- [Assigned task]:
Using the data that follows, return exactly the lines from the one that contains "## adam le doux" through the one that contains "- date_published: 2024-06-30T12:15:52.986772+00:00", ends included.

────────────────────────────────────────

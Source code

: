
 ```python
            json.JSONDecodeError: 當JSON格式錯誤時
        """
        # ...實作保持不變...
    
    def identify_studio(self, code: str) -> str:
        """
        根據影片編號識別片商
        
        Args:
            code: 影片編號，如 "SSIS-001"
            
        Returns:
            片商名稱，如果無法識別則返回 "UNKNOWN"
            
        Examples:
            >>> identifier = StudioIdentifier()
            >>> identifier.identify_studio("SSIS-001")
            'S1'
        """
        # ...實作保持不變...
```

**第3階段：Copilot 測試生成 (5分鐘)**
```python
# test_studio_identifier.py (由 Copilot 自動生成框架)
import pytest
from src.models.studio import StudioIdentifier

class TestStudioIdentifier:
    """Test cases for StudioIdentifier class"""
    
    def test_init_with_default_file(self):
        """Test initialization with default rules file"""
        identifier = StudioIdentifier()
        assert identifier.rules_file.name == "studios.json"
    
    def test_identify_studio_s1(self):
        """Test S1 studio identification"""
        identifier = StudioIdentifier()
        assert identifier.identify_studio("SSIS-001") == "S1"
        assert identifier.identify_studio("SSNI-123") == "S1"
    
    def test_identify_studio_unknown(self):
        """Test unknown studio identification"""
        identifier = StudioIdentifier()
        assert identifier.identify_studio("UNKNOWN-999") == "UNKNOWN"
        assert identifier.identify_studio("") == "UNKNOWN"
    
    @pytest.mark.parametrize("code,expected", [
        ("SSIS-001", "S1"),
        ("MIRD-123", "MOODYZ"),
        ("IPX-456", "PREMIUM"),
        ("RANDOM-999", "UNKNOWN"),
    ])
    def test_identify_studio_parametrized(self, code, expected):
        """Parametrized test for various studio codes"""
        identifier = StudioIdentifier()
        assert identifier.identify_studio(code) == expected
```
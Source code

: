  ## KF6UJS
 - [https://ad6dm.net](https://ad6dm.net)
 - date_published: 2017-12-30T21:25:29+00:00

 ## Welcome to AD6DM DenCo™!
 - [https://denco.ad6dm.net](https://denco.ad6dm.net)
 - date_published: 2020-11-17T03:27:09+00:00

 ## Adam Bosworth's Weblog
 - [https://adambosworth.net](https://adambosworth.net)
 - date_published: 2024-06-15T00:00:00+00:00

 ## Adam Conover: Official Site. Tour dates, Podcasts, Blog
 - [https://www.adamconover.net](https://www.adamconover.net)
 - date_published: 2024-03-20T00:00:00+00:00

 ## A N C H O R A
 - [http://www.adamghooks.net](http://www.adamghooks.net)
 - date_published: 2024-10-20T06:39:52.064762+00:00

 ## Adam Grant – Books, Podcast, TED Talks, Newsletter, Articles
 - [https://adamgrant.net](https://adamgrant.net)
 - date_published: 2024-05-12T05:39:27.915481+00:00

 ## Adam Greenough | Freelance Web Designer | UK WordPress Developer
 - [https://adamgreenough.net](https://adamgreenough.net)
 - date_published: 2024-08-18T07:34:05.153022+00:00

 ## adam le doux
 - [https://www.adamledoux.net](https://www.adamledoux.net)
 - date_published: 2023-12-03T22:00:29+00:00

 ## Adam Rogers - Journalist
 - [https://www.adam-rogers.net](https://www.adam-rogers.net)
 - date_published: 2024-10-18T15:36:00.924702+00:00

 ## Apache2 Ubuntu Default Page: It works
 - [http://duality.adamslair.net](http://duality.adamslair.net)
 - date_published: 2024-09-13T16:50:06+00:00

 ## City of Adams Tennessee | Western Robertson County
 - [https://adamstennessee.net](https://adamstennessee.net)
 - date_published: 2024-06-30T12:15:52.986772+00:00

────────────────────────────────────────

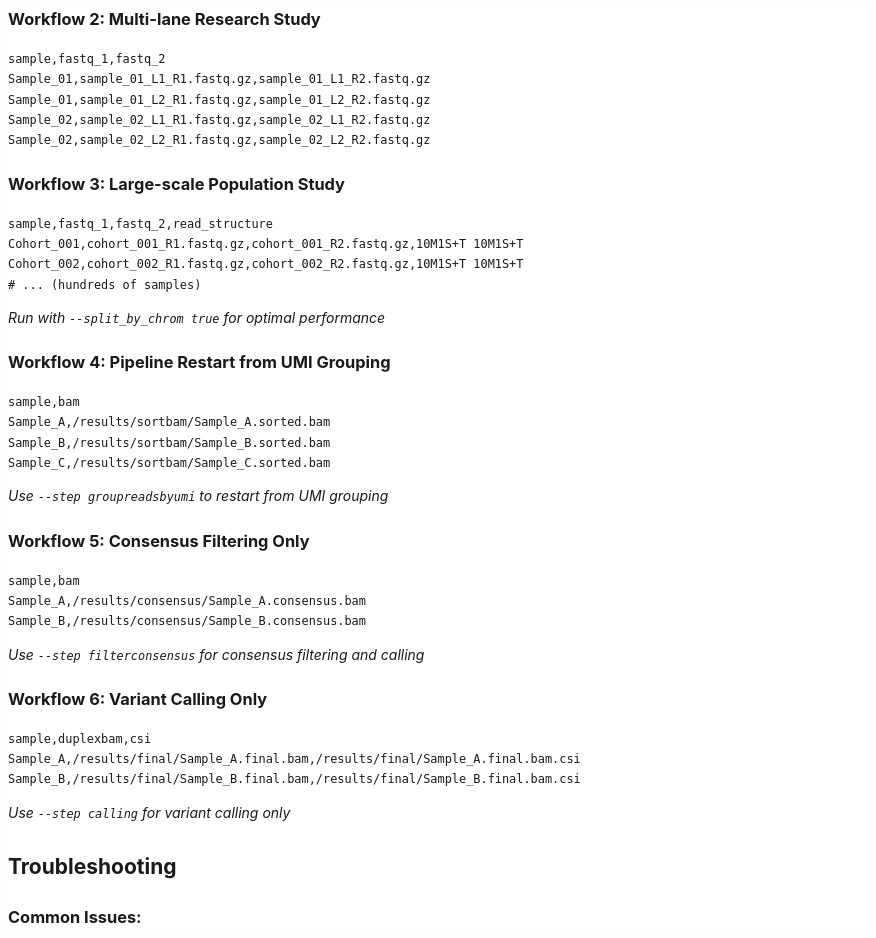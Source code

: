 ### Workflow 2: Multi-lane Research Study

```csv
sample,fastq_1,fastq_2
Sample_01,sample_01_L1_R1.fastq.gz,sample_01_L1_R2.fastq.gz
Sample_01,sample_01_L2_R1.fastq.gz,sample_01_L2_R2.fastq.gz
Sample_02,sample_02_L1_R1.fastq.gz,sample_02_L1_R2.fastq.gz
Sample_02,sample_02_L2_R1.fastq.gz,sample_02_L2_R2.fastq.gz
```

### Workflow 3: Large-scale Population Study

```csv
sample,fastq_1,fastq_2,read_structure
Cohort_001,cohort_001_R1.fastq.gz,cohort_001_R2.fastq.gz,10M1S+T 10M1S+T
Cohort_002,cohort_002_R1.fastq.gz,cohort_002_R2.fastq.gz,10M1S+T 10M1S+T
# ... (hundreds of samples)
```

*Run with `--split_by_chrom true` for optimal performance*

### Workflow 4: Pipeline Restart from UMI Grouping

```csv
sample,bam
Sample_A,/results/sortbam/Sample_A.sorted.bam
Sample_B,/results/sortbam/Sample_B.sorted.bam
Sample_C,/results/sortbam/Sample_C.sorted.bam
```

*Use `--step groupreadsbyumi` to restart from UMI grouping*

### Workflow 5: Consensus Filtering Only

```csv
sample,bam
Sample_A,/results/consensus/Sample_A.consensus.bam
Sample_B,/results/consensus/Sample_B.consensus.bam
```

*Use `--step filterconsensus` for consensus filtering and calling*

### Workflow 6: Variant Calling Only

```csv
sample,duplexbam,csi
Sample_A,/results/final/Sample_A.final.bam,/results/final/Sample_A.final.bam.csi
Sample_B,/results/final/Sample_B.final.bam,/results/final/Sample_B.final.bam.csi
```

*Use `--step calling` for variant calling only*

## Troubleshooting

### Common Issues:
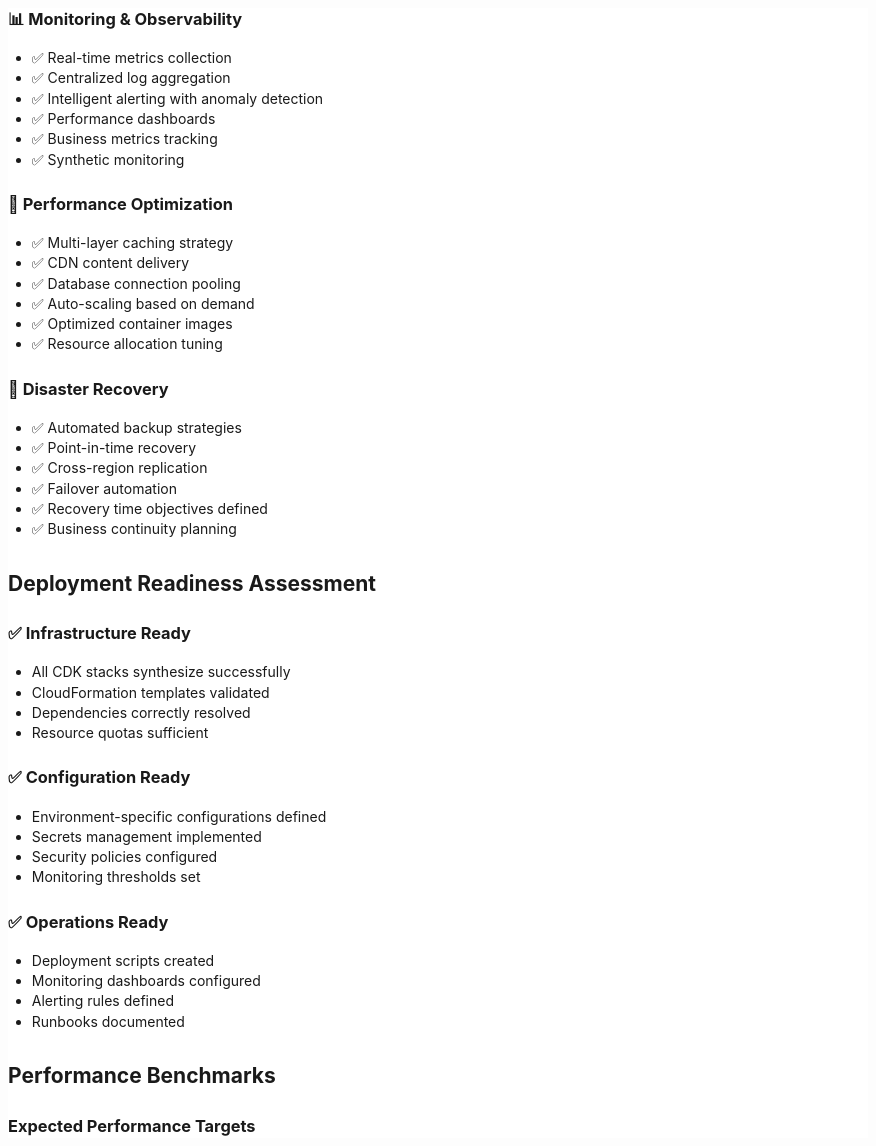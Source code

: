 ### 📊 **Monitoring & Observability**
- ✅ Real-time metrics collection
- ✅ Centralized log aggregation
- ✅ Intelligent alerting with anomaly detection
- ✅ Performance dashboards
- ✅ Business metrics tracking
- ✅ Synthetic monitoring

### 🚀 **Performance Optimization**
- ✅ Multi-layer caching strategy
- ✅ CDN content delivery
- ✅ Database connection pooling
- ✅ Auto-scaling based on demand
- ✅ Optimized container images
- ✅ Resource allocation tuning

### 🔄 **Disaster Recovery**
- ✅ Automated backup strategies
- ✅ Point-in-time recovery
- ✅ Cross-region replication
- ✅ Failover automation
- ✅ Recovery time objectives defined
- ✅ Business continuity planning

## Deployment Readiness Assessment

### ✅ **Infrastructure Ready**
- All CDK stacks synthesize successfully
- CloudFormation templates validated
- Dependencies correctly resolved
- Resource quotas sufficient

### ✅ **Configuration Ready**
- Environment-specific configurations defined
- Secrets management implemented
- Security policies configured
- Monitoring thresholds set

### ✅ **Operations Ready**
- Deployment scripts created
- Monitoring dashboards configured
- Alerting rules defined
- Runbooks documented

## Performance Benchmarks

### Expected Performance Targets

────────────────────────────────────────

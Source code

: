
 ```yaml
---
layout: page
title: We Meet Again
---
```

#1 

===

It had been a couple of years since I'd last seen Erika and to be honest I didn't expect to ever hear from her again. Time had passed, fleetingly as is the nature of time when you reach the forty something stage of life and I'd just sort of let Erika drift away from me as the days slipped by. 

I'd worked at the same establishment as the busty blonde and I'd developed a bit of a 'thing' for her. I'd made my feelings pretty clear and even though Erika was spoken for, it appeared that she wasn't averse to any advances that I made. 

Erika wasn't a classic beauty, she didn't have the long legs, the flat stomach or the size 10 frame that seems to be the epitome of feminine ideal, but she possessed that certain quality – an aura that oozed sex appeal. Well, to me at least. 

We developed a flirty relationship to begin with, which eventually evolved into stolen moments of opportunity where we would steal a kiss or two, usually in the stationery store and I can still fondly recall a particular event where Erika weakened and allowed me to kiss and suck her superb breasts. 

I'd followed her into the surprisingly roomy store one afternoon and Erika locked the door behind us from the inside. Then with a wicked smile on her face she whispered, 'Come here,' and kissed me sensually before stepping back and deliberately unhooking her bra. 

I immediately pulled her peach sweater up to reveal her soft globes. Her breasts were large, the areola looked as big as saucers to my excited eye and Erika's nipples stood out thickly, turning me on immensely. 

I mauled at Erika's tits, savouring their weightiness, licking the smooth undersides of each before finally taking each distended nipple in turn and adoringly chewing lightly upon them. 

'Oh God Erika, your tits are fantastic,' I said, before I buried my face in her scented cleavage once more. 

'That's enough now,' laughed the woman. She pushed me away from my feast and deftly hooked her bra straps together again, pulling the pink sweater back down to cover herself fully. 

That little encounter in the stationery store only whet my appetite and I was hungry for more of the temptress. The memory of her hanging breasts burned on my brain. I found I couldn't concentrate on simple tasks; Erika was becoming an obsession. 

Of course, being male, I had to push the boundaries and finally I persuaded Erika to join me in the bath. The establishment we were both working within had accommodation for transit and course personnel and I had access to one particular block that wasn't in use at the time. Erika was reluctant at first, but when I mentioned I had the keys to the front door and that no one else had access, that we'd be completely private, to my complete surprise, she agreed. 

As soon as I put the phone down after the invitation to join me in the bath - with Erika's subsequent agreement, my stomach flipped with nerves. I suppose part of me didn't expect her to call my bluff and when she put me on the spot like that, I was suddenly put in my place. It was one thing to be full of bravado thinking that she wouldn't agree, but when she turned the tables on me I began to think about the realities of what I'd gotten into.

────────────────────────────────────────

- [Solution below]:
 ## adam le doux
 - [https://www.adamledoux.net](https://www.adamledoux.net)
 - date_published: 2023-12-03T22:00:29+00:00

 ## Adam Rogers - Journalist
 - [https://www.adam-rogers.net](https://www.adam-rogers.net)
 - date_published: 2024-10-18T15:36:00.924702+00:00

 ## Apache2 Ubuntu Default Page: It works
 - [http://duality.adamslair.net](http://duality.adamslair.net)
 - date_published: 2024-09-13T16:50:06+00:00

 ## City of Adams Tennessee | Western Robertson County
 - [https://adamstennessee.net](https://adamstennessee.net)
 - date_published: 2024-06-30T12:15:52.986772+00:00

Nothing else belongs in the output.